Abstract: We investigate the spin-$\frac{1}{2}$ Heisenberg model on the triangular lattice in the presence of nearest-neighbor $J_1$ and next-nearest-neighbor $J_2$ antiferromagnetic couplings. Motivated by recent findings from density-matrix renormalization group (DMRG) claiming the existence of a gapped spin liquid with signatures of spontaneously broken lattice point group symmetry [Zhu and White, Phys. Rev. B 92, 041105 (2015); Hu, Gong, Zhu, and Sheng, Phys. Rev. B 92, 140403 (2015)], we employ the variational Monte Carlo (VMC) approach to analyze the model from an alternative perspective that considers both magnetically ordered and paramagnetic trial states. We find a quantum paramagnet in the regime $0.08\lesssim J_2/J_1\lesssim 0.16$, framed by $120^{\circ}$ coplanar (stripe collinear) antiferromagnetic order for smaller (larger) $J_2/J_1$. By considering the optimization of spin-liquid wave functions of a different gauge group and lattice point group content as derived from Abrikosov mean-field theory, we obtain the gapless $U(1)$ Dirac spin liquid as the energetically most preferable state in comparison to all symmetric or nematic gapped $\mathbb{Z}_{2}$ spin liquids so far advocated by DMRG. Moreover, by the application of few Lanczos iterations, we find the energy to be the same as the DMRG result within error-bars.

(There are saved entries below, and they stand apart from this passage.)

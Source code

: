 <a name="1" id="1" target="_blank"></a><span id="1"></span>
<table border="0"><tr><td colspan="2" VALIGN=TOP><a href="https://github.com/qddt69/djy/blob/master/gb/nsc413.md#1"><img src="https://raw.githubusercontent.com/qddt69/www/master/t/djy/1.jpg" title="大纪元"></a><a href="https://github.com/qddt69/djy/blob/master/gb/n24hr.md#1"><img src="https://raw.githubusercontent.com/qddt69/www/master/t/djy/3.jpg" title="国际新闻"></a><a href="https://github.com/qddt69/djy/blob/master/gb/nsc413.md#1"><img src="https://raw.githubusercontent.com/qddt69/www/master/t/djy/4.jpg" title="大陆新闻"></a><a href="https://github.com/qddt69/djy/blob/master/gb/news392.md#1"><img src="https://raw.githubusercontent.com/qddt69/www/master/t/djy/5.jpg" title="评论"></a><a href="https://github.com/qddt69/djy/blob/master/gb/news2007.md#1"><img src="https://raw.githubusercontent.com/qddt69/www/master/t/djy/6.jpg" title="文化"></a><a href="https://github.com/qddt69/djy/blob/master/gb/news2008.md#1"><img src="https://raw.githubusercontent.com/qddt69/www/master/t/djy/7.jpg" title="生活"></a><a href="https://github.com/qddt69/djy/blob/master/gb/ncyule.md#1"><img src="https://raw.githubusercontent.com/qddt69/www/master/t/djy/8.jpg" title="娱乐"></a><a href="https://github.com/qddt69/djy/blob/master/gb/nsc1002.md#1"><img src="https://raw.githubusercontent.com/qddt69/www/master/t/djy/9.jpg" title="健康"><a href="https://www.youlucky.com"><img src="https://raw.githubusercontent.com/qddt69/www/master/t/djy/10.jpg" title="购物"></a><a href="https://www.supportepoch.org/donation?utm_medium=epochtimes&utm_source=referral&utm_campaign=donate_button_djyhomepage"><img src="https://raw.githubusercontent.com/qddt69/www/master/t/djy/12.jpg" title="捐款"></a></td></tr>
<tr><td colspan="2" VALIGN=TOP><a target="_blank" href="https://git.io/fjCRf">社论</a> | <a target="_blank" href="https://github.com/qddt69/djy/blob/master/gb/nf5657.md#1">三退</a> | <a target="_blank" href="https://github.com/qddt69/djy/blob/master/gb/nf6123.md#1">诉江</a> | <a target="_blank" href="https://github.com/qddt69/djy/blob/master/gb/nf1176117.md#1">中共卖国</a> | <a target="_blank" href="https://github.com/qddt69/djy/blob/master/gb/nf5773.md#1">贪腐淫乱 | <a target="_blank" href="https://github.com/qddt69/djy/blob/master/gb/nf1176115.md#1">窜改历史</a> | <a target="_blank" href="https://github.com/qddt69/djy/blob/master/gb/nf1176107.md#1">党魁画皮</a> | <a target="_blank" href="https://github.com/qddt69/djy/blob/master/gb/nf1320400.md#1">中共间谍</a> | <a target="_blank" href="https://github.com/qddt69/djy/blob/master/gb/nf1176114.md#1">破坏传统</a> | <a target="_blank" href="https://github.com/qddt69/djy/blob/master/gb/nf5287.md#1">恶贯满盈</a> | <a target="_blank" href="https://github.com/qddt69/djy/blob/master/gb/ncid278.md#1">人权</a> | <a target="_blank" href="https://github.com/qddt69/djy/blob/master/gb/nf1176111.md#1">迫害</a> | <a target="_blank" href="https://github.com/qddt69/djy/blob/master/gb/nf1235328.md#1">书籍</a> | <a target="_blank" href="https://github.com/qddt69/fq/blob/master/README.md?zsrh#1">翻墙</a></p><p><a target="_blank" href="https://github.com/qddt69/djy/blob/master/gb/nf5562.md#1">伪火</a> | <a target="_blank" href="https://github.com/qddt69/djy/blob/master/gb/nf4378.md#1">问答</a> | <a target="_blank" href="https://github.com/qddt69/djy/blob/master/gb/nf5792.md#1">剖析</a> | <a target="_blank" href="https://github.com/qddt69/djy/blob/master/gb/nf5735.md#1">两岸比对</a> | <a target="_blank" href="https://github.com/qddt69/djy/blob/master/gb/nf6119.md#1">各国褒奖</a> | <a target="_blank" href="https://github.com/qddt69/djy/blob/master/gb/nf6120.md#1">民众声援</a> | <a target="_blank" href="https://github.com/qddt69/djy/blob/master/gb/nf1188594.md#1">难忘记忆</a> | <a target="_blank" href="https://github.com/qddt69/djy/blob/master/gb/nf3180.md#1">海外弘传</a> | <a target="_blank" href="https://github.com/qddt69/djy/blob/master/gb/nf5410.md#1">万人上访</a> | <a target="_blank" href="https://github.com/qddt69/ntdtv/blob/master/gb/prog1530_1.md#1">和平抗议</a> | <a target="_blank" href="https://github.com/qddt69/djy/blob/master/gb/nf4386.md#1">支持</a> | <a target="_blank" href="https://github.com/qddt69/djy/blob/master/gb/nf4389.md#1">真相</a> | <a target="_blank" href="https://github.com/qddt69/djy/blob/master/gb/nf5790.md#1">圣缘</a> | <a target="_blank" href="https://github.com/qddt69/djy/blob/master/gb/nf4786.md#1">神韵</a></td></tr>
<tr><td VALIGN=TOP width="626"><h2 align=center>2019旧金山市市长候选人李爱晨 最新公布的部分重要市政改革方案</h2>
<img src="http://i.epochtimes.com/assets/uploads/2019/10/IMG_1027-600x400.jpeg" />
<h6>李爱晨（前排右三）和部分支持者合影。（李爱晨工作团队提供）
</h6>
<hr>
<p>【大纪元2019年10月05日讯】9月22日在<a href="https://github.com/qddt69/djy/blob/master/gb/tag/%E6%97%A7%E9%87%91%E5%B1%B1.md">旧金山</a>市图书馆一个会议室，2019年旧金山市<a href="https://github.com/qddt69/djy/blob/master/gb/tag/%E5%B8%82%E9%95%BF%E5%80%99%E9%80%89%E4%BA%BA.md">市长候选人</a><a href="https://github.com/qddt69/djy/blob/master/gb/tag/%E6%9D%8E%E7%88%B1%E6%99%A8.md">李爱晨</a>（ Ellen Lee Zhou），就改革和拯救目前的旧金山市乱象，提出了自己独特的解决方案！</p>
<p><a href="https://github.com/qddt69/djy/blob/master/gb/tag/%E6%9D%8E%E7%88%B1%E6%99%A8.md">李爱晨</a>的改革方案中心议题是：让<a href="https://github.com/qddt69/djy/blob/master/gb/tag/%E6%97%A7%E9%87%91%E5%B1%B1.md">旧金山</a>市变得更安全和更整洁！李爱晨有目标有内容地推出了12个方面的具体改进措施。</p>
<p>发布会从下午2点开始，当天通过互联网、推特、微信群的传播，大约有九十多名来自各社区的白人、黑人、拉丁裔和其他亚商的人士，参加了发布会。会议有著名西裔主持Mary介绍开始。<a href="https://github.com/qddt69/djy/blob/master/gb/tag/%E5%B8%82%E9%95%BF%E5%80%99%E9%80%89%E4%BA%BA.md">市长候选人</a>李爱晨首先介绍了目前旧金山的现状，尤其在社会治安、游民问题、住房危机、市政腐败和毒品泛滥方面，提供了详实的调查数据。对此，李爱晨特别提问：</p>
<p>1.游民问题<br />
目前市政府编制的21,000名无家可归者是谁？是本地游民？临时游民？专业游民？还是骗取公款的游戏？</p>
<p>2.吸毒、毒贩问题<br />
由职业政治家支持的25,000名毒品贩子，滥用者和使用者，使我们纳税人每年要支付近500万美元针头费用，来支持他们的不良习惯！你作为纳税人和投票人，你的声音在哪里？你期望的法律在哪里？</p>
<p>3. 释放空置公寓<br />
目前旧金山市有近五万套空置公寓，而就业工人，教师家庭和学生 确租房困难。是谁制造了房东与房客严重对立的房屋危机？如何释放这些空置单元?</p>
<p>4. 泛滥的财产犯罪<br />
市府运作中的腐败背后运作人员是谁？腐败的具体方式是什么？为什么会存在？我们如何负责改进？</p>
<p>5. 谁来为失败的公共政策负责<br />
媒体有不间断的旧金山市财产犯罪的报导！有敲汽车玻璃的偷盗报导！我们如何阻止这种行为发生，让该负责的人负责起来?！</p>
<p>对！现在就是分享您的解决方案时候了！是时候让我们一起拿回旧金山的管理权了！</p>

To further resolve the intriguing disagreement between VMC and DMRG, we complement our methodological approach by the pseudofermion functional renormalization group (PFFRG) to compare the spin structure factors for the paramagnetic regime calculated by VMC, DMRG, and PFFRG. This model promises to be an ideal test-bed for future numerical refinements in tracking the long-range correlations in frustrated magnets.